▶ Directions: Find the line with "executing the query. | [optional]" in the entries below. Repeat it, every following line, and the line with "information. | [optional]", exactly and with nothing added.

[Stored data entries]
Segment Open

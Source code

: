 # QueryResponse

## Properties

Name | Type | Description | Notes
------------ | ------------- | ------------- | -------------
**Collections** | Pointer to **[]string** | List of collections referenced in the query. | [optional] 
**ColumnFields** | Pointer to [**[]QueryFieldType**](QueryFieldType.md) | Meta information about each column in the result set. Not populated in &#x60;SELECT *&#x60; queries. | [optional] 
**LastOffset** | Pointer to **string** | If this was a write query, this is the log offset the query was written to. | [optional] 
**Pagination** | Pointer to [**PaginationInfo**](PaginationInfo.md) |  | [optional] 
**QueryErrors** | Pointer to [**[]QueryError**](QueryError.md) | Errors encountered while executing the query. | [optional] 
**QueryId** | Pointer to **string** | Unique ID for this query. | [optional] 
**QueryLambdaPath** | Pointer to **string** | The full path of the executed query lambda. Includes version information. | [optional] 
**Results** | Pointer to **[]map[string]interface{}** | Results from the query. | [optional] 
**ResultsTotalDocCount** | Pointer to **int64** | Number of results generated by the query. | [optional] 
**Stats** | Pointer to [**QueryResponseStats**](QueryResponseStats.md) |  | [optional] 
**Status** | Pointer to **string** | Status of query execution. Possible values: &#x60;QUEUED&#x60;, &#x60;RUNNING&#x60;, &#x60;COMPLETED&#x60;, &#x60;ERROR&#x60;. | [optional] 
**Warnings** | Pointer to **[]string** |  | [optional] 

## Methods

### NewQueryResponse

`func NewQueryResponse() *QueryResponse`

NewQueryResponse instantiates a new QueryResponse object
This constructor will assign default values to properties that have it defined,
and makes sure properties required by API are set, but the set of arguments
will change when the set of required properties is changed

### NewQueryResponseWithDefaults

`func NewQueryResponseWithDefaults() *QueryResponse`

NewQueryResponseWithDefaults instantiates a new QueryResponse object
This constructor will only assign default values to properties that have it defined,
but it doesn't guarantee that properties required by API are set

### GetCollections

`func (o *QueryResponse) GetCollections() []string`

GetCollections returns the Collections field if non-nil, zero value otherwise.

Segment Closed

▶ Answer for this exercise:
**QueryErrors** | Pointer to [**[]QueryError**](QueryError.md) | Errors encountered while executing the query. | [optional] 
**QueryId** | Pointer to **string** | Unique ID for this query. | [optional] 
**QueryLambdaPath** | Pointer to **string** | The full path of the executed query lambda. Includes version information. | [optional] 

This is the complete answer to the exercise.